Oh, if only it were that easy. Actually, I like the idea of almsgiving as a form of penance. But I worry that it’s too easy. We all know what happened when the concept of almsgiving as penance was abused – it led to the sale of indulgences, when some people believed they could buy God’s forgiveness for themselves, or others. So I want to be careful I don’t fall into the temptation of taking the easy way out: just write a check, and I’ll “feel good about myself.” But on the other hand I don’t want to throw the baby out with the bathwater, either. I want to reclaim the early Christian conviction that almsgiving is a legitimate form of fasting – after all, I’m giving something up for Lent – my money.
Of course, I will still try to fast from meat on Fridays. However (confession time…), I don’t think I’ve ever made it all the way through Lent. I get a few weeks in and one day I realize halfway through a turkey sandwich that it’s Friday.
So here I sit on Ash Wednesday, still undecided about how I want to observe Lent this year. Like every year, I want to do something (not just refrain from doing something). I’m very realistic about my own shortcomings, so I fully admit that I need to do some soul searching, confront my own sinfulness, and get down to some repentance. And on the positive side of that coin, I’m very grateful for God’s forgiveness and grace – and acknowledging my imperfections only heightens that sense of gratitude. So, as I do every year at this time, I rack my brain to try to figure out what I can do to really express that gratitude to God. As I think about it it’s almost as though I need to celebrate in some way.
I know that sounds strange, and I don’t mean celebrate by going to New Orleans, getting drunk, and dancing half naked in the streets of the French Quarter. I mean celebrate in the way that a Christian funeral is a celebration. It’s part mourning and part thanksgiving.
Maybe that’s what Lent is to me. It’s the funeral of the liturgical year, when I mourn the ways I’ve disappointed my Creator. I give thanks for life and blessings while regretting the missed opportunities. Then Easter is the opposite – a kind of birthday that presents us with another chance. But I’m getting ahead of myself.
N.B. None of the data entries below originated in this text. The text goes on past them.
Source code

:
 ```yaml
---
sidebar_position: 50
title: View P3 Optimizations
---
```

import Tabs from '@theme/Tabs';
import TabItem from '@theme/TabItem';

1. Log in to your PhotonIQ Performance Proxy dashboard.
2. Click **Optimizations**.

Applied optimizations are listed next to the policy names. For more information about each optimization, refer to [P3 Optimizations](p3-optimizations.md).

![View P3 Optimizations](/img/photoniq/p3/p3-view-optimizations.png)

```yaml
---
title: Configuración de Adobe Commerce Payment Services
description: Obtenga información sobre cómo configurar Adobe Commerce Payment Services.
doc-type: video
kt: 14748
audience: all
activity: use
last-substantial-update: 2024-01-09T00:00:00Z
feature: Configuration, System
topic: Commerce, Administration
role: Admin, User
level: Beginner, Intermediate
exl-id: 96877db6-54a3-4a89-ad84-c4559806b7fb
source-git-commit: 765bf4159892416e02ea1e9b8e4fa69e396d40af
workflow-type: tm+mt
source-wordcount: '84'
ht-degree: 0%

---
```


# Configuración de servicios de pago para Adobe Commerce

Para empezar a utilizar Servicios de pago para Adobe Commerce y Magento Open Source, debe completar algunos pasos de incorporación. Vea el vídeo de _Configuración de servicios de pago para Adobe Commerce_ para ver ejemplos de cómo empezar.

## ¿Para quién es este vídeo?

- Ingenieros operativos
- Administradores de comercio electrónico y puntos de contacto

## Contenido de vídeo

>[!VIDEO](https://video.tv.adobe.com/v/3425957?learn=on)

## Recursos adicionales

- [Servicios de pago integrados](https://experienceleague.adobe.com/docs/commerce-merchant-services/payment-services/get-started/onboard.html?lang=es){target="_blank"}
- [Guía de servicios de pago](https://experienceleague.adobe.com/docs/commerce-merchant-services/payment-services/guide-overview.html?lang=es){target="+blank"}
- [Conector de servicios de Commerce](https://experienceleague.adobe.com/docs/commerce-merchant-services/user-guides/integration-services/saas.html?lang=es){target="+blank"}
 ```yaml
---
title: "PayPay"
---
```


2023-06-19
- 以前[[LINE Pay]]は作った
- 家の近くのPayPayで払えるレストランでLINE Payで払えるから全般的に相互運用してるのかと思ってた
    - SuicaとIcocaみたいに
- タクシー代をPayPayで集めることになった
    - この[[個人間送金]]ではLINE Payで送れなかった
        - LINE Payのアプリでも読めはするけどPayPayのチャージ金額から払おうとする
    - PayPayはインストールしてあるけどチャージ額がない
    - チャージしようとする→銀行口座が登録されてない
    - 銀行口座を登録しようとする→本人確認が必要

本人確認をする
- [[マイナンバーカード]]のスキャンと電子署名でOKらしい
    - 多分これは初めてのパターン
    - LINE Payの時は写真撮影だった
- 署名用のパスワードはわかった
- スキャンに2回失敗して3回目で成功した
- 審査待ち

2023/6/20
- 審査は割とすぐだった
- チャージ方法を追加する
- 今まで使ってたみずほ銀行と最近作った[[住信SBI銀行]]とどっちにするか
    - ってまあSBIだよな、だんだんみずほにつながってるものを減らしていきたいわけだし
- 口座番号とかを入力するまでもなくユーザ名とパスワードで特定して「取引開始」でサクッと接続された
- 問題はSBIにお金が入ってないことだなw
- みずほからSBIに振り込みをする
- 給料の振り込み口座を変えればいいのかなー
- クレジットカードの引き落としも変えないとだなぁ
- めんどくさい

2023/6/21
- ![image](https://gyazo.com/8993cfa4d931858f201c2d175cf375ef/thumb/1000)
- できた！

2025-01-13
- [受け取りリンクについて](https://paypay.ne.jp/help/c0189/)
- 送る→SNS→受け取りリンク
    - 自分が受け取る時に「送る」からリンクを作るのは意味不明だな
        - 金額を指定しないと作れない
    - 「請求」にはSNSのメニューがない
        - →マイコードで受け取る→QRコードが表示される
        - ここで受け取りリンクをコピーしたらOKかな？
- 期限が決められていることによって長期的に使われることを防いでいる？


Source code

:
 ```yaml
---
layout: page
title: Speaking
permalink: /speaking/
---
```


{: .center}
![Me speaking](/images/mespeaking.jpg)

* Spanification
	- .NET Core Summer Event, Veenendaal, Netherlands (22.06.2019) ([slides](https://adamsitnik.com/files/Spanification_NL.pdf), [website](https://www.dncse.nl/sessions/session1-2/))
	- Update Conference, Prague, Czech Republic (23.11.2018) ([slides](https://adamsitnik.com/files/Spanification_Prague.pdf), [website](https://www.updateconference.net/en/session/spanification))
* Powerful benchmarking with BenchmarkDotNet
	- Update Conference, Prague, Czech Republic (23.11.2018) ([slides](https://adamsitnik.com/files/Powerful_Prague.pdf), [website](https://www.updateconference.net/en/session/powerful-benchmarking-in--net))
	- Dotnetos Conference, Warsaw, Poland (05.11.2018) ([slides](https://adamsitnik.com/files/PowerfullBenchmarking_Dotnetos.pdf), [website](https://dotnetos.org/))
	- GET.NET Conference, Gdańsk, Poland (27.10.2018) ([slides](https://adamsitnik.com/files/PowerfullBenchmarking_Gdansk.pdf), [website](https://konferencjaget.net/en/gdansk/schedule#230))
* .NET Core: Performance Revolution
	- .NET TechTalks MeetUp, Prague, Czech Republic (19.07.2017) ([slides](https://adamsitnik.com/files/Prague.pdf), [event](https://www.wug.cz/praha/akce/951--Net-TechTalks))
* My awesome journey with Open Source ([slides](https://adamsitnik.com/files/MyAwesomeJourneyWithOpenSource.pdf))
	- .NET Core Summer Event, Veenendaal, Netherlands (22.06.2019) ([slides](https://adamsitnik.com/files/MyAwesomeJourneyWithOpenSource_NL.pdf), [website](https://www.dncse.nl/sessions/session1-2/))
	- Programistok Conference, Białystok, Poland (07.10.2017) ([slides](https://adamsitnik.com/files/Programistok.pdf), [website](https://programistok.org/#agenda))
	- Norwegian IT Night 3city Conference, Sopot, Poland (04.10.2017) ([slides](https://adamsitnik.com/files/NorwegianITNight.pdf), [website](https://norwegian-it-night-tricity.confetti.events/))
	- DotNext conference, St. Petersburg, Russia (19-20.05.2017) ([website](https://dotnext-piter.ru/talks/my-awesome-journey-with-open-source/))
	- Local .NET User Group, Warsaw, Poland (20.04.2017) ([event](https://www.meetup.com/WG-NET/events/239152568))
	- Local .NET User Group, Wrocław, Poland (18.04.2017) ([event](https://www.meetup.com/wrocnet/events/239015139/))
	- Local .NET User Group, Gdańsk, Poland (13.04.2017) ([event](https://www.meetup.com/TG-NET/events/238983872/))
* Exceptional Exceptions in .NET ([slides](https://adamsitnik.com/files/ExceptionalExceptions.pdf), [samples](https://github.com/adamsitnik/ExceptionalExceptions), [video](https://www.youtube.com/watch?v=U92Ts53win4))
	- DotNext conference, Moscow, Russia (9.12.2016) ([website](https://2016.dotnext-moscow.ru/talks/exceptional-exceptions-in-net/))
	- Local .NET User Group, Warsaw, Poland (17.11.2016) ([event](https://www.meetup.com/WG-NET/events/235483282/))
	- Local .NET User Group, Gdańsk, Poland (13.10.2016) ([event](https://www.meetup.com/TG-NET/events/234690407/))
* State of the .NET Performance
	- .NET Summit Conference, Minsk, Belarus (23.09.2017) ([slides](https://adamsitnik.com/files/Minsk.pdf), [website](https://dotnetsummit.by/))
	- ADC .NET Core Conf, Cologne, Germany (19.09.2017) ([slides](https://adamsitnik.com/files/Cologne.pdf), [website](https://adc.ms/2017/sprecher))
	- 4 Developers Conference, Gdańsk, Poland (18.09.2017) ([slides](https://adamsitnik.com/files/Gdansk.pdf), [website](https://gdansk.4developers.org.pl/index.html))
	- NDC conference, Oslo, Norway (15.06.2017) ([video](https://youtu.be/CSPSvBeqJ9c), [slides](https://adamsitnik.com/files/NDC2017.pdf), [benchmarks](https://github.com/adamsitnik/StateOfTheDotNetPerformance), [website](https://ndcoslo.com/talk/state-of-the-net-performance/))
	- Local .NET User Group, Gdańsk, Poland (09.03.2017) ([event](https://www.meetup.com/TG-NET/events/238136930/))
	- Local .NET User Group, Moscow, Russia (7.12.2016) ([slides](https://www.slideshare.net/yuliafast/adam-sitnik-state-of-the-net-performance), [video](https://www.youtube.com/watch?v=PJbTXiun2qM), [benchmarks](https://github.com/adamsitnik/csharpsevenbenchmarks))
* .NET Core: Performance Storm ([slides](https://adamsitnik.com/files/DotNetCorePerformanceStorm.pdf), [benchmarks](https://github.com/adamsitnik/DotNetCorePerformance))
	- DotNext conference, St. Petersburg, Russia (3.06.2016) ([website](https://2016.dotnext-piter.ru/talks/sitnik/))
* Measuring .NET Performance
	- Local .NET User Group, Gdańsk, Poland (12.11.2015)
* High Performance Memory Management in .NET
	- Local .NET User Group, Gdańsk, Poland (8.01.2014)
So what am I going to do this year for Lent? What am I going to give up, and what am I going to put in its place? I’m still not exactly sure, but I know that I want to take the focus off my own stomach, and reorient it toward the stomachs of folks who are chronically hungry. I believe it was Clement of Alexandria who said that the bellies of the poor are the storehouses of God. If we want to store our treasures in heaven (Luke 12:33-34), we need to fill empty stomachs. So I’m going to try to give up whatever I see that someone else needs. That’s my plan. It’s a tentative plan at best and I pray God will lead me in the details. But I want my Lent to be active, not passive. I don’t want to simply give up something, I want to give something.
I invite comments from people of all faith traditions – I would love to hear how you plan to “celebrate” Lent this year, or what similar traditions you cherish. And I pray you will experience peace and the presence of God over the next forty days.